@nvander1 - Do you think I should try to transition spark-daria to Mill or is it not worth the effort... I'm not really interested in making the switch unless Mill is way better in certain ways. Let me know what you think.
Nik Vanderhoof
@nvander1
Well there's not currently a SparkPackageModule for mill, so that's a big disadvantage since you publish on spark-packages repo.
Matthew Powers
@MrPowers
@nvander1 - I'm fine getting away from spark-packages. spark-packages has had bugs for me for the last two years and they haven't been fixed: databricks/sbt-spark-package#31
Nik Vanderhoof
@nvander1
I think mill is easier to deal with if we start doing cross-builds for different versions of Scala + Spark. There's probably a way to do it in SBT if we tried to figure it out. But I've already done it in mill
Matthew Powers
@MrPowers
I'd be best for me to just publish directly to Maven I think. Some users need stuff published directly on Maven Central: MrPowers/spark-fast-tests#50
@nvander1 - Have you figured out how to publish Mill projects to Maven?
Nik Vanderhoof
@nvander1
I've gotten it into the snapshot repos on sonatype, but haven't tried promoting artifacts to maven yet. I think it is as simple as changing a flag on my publish command though
Matthew Powers
@MrPowers
Yep, so sounds like Mill might be the path forward for spark-daria. Sounds exciting :)
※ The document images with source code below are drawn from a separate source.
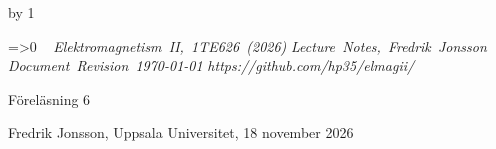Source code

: {{{{\cleardoublepage
%
%
%
%
%
%
%
\def\coursename{Elektromagnetism II}
\def\coursecode{1TE626}
\def\courseyear{2026}
\def\courserepo{https://github.com/hp35/elmagii/}
\def\lecturenumber{6}
\def\lecturetitle{Elektriska f\"alt i material}
\def\lecturesubtitle{}
\def\lectureauthor{Fredrik Jonsson}
\def\lectureplace{Uppsala Universitet}
\def\lecturedate{18 november 2026}
\edef\expandedlecturenumber{6}
\def\ifempty#1{\ifx\relax#1\relax}
\advance\chapno by 1
\immediate{}
\hsize=150mm\hoffset=4.6mm\vsize=230mm\voffset=7mm
\topskip=0pt\baselineskip=12pt\parskip=0pt\leftskip=0pt\parindent=15pt
\ifcolors
  \voffset=-10.2mm\topskip=0pt
\fi
\headline={\ifnum\secno>0\ifodd\pageno\rightheadline\else\leftheadline\fi
  \else\hfill\fi}
\def\rightheadline{\tenrm{\it F\"orel\"asning 6}
  \hfil{\it \coursename, \coursecode\ (\courseyear)}}
\def\leftheadline{\tenrm{\it \coursename, \coursecode\ (\courseyear)}
  \hfil{\it F\"orel\"asning 6}}
\noindent~\vskip-60pt\hskip-40pt{}
\vskip-42pt\hfill\vbox{
    \hbox{{\it \coursename, \coursecode\ (\courseyear)}}
    \hbox{{\it Lecture Notes, \lectureauthor}}
    \hbox{{\it Document Revision \today}}
    \hbox{{\it \courserepo}}}\vskip 36pt
\centerline{\twelvesc F\"orel\"asning 6}
\vskip 24pt\noindent
\centerline{}
\expandafter\ifempty\expandafter{\lecturesubtitle}%
  \else\centerline{\twelvesc\lecturesubtitle}\fi
\bigskip
\centerline{\lectureauthor, \lectureplace, \lecturedate}
\vskip24pt



}}}}
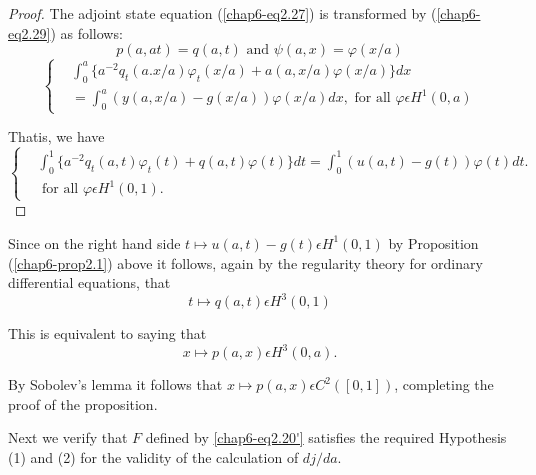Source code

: \begin{proof}
The adjoint state equation (\ref{chap6-eq2.27}) is transformed by (\ref{chap6-eq2.29}) as follows:
$$
p(a, at) = q(a, t) \text{ and } \psi (a, x) = \varphi (x/a)
$$
\begin{equation*}
\begin{cases}
& \int_{0}^{a} \{a^{-2} q_{t} (a. x/a) \varphi_{t} (x/a) + a(a, x/a) \varphi(x/a) \}dx\\
& = \int_{0}^{a} (y(a, x/a) - g(x/a)) \varphi(x/a) dx, \text{ for all } \varphi \epsilon H^{1} (0, a)
\end{cases}
\end{equation*}

That\pageoriginale is, we have
\begin{equation*}
\begin{cases}
& \int_{0}^{1} \{a^{-2} q_{t} (a, t) \varphi_{t} (t) + q(a,
  t)\varphi(t) \} dt = \int_{0}^{1} (u(a, t) - g(t)) \varphi(t) dt.\\ 
& \text{ for all } \varphi \epsilon H^{1} (0, 1).\tag{2.40}\label{chap6-eq2.40}
\end{cases}
\end{equation*}
\end{proof}

Since on the right hand side $t \mapsto u(a, t) - g(t) \epsilon H^{1}
(0, 1)$ by Proposition (\ref{chap6-prop2.1}) above it follows, again
by the regularity theory for ordinary differential equations, that 
\begin{equation*}
t \mapsto q(a, t) \epsilon H^{3} (0, 1)\tag{2.41}\label{chap6-eq2.41}
\end{equation*}

This is equivalent to saying that
\begin{equation*}
x \mapsto p(a, x) \epsilon H^{3} (0, a).\tag*{$(2.41)'$}
\end{equation*}

By Sobolev's lemma it follows that $x \mapsto p(a, x) \epsilon C^{2}
([0, 1])$, completing the proof of the proposition. 

Next we verify that $F$ defined by \ref{chap6-eq2.20'} satisfies the
required Hypothesis (1) and (2) for the validity of the calculation of
$dj/da$. 

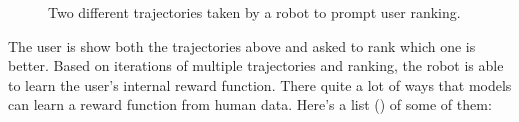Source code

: \documentclass[
  letterpaper,
  numbers=noenddot,
  DIV=11,
  oneside]{scrreprt}
\theoremstyle{remark}
\begin{document}
\begin{figure}


\caption{\label{fig-reward-robot-1}Two different trajectories taken by a
robot to prompt user ranking.}

\end{figure}%

The user is show both the trajectories above and asked to rank which one
is better. Based on iterations of multiple trajectories and ranking, the
robot is able to learn the user's internal reward function. There quite
a lot of ways that models can learn a reward function from human data.
Here's a list () of
some of them:
\end{document}
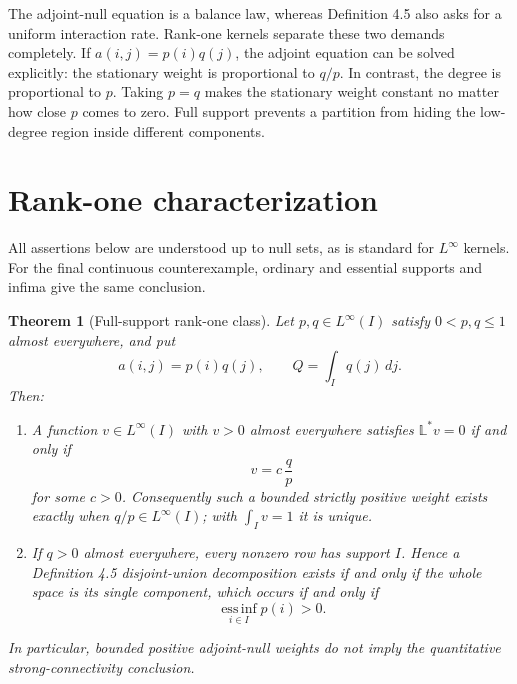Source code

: \documentclass[11pt]{article}
\newtheorem{theorem}{Theorem}
\newcommand{\essinf}{\operatorname*{ess\,inf}}
\newcommand{\Lop}{\mathbb L}
\begin{document}
The adjoint-null equation is a balance law, whereas Definition 4.5 also asks
for a uniform interaction rate.  Rank-one kernels separate these two demands
completely.  If $a(i,j)=p(i)q(j)$, the adjoint equation can be solved explicitly:
the stationary weight is proportional to $q/p$.  In contrast, the degree is
proportional to $p$.  Taking $p=q$ makes the stationary weight constant no
matter how close $p$ comes to zero.  Full support prevents a partition from
hiding the low-degree region inside different components.

\section{Rank-one characterization}

All assertions below are understood up to null sets, as is standard for
$L^\infty$ kernels.  For the final continuous counterexample, ordinary and
essential supports and infima give the same conclusion.

\begin{theorem}[Full-support rank-one class]\label{thm:rankone}
Let $p,q\in L^\infty(I)$ satisfy $0<p,q\leq1$ almost everywhere, and put
\[
 a(i,j)=p(i)q(j),\qquad Q=\int_I q(j)\,dj.
\]
Then:
\begin{enumerate}
\item A function $v\in L^\infty(I)$ with $v>0$ almost everywhere satisfies
      $\Lop^*v=0$ if and only if
      \[
      v=c\,\frac{q}{p}
      \]
      for some $c>0$. Consequently such a bounded strictly positive weight
      exists exactly when $q/p\in L^\infty(I)$; with $\int_Iv=1$ it is unique.
\item If $q>0$ almost everywhere, every nonzero row has support $I$. Hence a
      Definition 4.5 disjoint-union decomposition exists if and only if the
      whole space is its single component, which occurs if and only if
      \[
      \essinf_{i\in I}p(i)>0.
      \]
\end{enumerate}
In particular, bounded positive adjoint-null weights do not imply the
quantitative strong-connectivity conclusion.
\end{theorem}
\end{document}
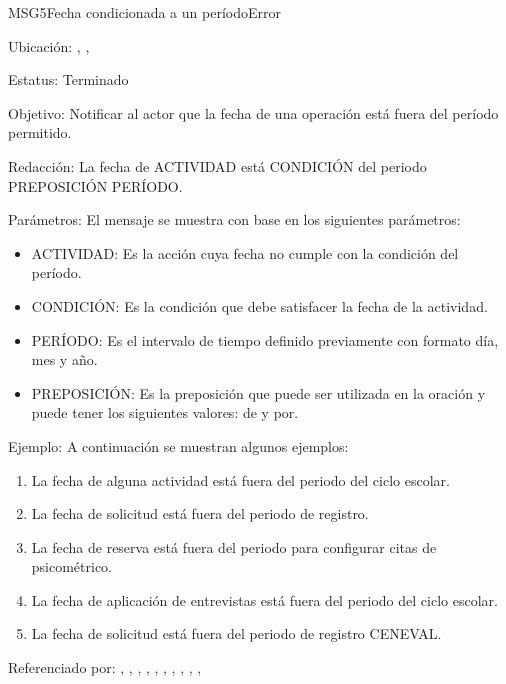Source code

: \begin{mensaje}{MSG5}{Fecha condicionada a un período}{Error}
	\item[Ubicación:] \msjEmergente, \msjCampo, \msjSuperior
	\item[Estatus:] Terminado
	\item[Objetivo:] Notificar al actor que la fecha de una operación está fuera del período permitido.
	\item[Redacción:] La fecha de ACTIVIDAD está CONDICIÓN del periodo PREPOSICIÓN PERÍODO.
	\item[Parámetros:] El mensaje se muestra con base en los siguientes parámetros:
	\begin{itemize}
		\item ACTIVIDAD: Es la acción cuya fecha no cumple con la condición del período.
		\item CONDICIÓN: Es la condición que debe satisfacer la fecha de la actividad.
		\item PERÍODO: Es el intervalo de tiempo definido previamente con formato día, mes y año.
		\item PREPOSICIÓN: Es la preposición que puede ser utilizada en la oración y puede tener los siguientes valores: de y por.
	\end{itemize}
	\item[Ejemplo:] A continuación se muestran algunos ejemplos: 
	\begin{enumerate}
		\item La fecha de alguna actividad está fuera del periodo del ciclo escolar.
		\item La fecha de solicitud está fuera del periodo de registro.
		\item La fecha de reserva está fuera del periodo para configurar citas de psicométrico.
		\item La fecha de aplicación de entrevistas está fuera del periodo del ciclo escolar.
		\item La fecha de solicitud está fuera del periodo de registro CENEVAL.
	
\end{enumerate}
	
	\item[Referenciado por:] 
	, ,
	, 
	, 
	,
	,
	,
	,
	,
	,
\end{mensaje}

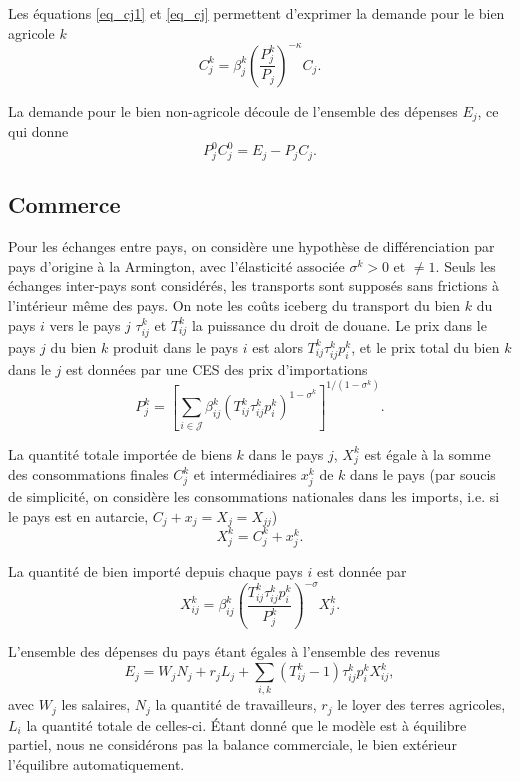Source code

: Les équations \ref{eq_cj1} et \ref{eq_cj} permettent d’exprimer la demande pour le bien agricole $k$
\begin{equation}
    C_j^k = \beta_j^k \left(\frac{P_j^k}{P_j} \right)^{-\kappa} C_j.
\end{equation}

La demande pour le bien non-agricole découle de l’ensemble des dépenses $E_j$, ce qui donne
\begin{equation}
    P_j^0 C_j^0 = E_j - P_j C_j.
\end{equation}


\subsection{Commerce}

Pour les échanges entre pays, on considère une hypothèse de différenciation par pays d'origine à la Armington, avec l’élasticité associée $\sigma^k >0$ et $\neq 1$. Seuls les échanges inter-pays sont considérés, les transports sont supposés sans frictions à l’intérieur même des pays. On note les coûts iceberg du transport du bien $k$ du pays $i$ vers le pays $j$ $\tau_{ij}^k$ et $T_{ij}^k$ la puissance du droit de douane. Le prix dans le pays $j$ du bien $k$ produit dans le pays $i$ est alors $T_{ij}^k \tau_{ij}^k p_i^k$, et le prix total du bien $k$ dans le $j$ est données par une CES des prix d’importations
\begin{equation}
    P_j^k = \left[ \sum_{i \in \mathcal{J}} \beta_{ij}^k \left(T_{ij}^k \tau_{ij}^k p_i^k \right)^{1-\sigma^k} \right]^{1/(1-\sigma^k)}.
\end{equation}

La quantité totale importée de biens $k$ dans le pays $j$, $X_j^k$ est égale à la somme des consommations finales $C_j^k$ et intermédiaires $x_j^k$ de $k$ dans le pays (par soucis de simplicité, on considère les consommations nationales dans les imports, i.e. si le pays est en autarcie, $C_j + x_j = X_j = X_{jj}$)
\begin{equation}
    X_j^k = C_j^k + x_j^k.
\end{equation}

La quantité de bien importé depuis chaque pays $i$ est donnée par
\begin{equation}
    X_{ij}^k = \beta_{ij}^k \left( \frac{T_{ij}^k \tau_{ij}^k p_i^k}{P_j^k}\right)^{- \sigma} X_{j}^k.
\end{equation}

L’ensemble des dépenses du pays étant égales à l’ensemble des revenus
\begin{equation}
    E_j = W_j N_j + r_j L_j + \sum_{i,k} \left( T_{ij}^k-1 \right)\tau_{ij}^k p_i^k X_{ij}^k,
\end{equation}
avec $W_j$ les salaires, $N_j$ la quantité de travailleurs, $r_j$ le loyer des terres agricoles, $L_i$ la quantité totale de celles-ci. Étant donné que le modèle est à équilibre partiel, nous ne considérons pas la balance commerciale, le bien extérieur l'équilibre automatiquement.

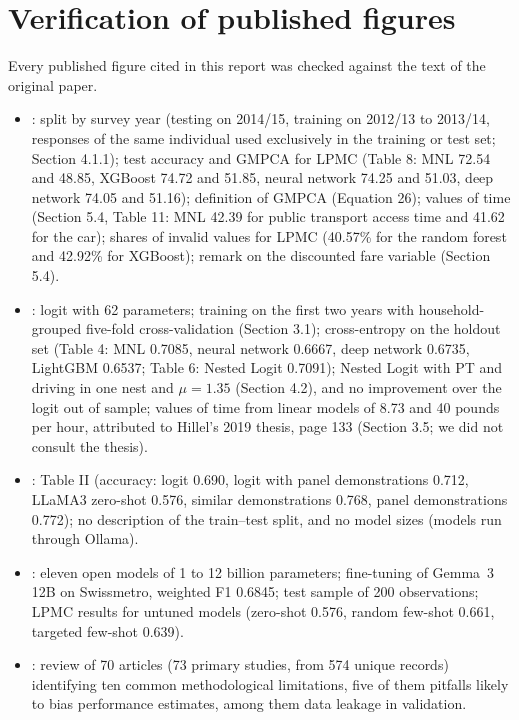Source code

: \documentclass[11pt,a4paper]{article}
\begin{document}
\section{Verification of published figures}
\label{app:lit}
Every published figure cited in this report was checked against the text of the original paper.
\begin{itemize}
\item \citet{martinbaos2023}: split by survey year (testing on 2014/15, training on 2012/13 to 2013/14, responses of the same individual used exclusively in the training or test set; Section 4.1.1); test accuracy and GMPCA for LPMC (Table 8: MNL 72.54 and 48.85, XGBoost 74.72 and 51.85, neural network 74.25 and 51.03, deep network 74.05 and 51.16); definition of GMPCA (Equation 26); values of time (Section 5.4, Table 11: MNL 42.39 for public transport access time and 41.62 for the car); shares of invalid values for LPMC (40.57\% for the random forest and 42.92\% for XGBoost); remark on the discounted fare variable (Section 5.4).
\item \citet{salvade2024}: logit with 62 parameters; training on the first two years with household-grouped five-fold cross-validation (Section 3.1); cross-entropy on the holdout set (Table 4: MNL 0.7085, neural network 0.6667, deep network 0.6735, LightGBM 0.6537; Table 6: Nested Logit 0.7091); Nested Logit with PT and driving in one nest and $\mu=1.35$ (Section 4.2), and no improvement over the logit out of sample; values of time from linear models of 8.73 and 40 pounds per hour, attributed to Hillel's 2019 thesis, page 133 (Section 3.5; we did not consult the thesis).
\item \citet{zhai2024}: Table II (accuracy: logit 0.690, logit with panel demonstrations 0.712, LLaMA3 zero-shot 0.576, similar demonstrations 0.768, panel demonstrations 0.772); no description of the train--test split, and no model sizes (models run through Ollama).
\item \citet{alsaleh2025}: eleven open models of 1 to 12 billion parameters; fine-tuning of Gemma~3 12B on Swissmetro, weighted F1 0.6845; test sample of 200 observations; LPMC results for untuned models (zero-shot 0.576, random few-shot 0.661, targeted few-shot 0.639).
\item \citet{hillel2021}: review of 70 articles (73 primary studies, from 574 unique records) identifying ten common methodological limitations, five of them pitfalls likely to bias performance estimates, among them data leakage in validation.
\end{itemize}
\end{document}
Not sure if I'll be able to use it for my other projects that need shading though. Mill doesn't support shading right?
You confirm that you can get projects published to Maven via Mill with no problems
We transition spark-daria to Mill on a branch and gather as much benchmarks as possible (e.g. SBT test runtime vs Mill test runtime)
If Mill is working properly, we shift spark-daria to Mill, cut out spark-packages completely, and start publishing JAR files directly to Maven
If we can't get Mill working properly for whatever reason, we still cut out spark-packages and just start publishing JAR files to Maven via SBT
@nvander1 Sweet, just joined the Mill Gitter channel
Nik Vanderhoof
@nvander1
We'll also need to figure out how to do build matrices with different spark/scala versions. To backport the higher order functions api, I think we need slightly differing implementations depending on the spark version people use
Sbt has support for cross-scala builds out of the box, but I'm trying to find out if people also build against different versions of dependencies
Hoping mill turns out to be at least as speedy, because I know how to do those types of matrices in mill
Matthew Powers
@MrPowers
Yea, might not be worth the complexity in that case, haha. I'm all about having a spark-daria philosophy of "upgrade your Spark to the latest version if you want the latest features"
Nik Vanderhoof
@nvander1
Yeah that's another option
Matthew Powers
@MrPowers
@nvander1 - I need to sign off now. Can we jump on a Hangout at some point to brainstorm next steps?
Nik Vanderhoof
@nvander1
Yeah not today though. Sometime during the week will work for me though.
Matthew Powers
@MrPowers
Cool, sounds good.
Nik Vanderhoof
@nvander1
@manuzhang I probably won't have the example of the higher order functions pushed until we get the Mill / Maven stuff sorted
Manu Zhang
@manuzhang
@nvander1 Take your time. It's not must-have since users can always leverage UDAFs as in MrPowers/spark-daria#79. Also following @MrPowers's philosophy, we can merge in your Spark PR apache/spark#24232 for latest Spark version if it doesn't get into the main tree.
Manu Zhang
@manuzhang
I've also done some experiment with Mill in https://github.com/gearpump/gearpump-externals. My impression is that Mill has made it easier for developers to dig into and figure things out while SBT is always like a mystery.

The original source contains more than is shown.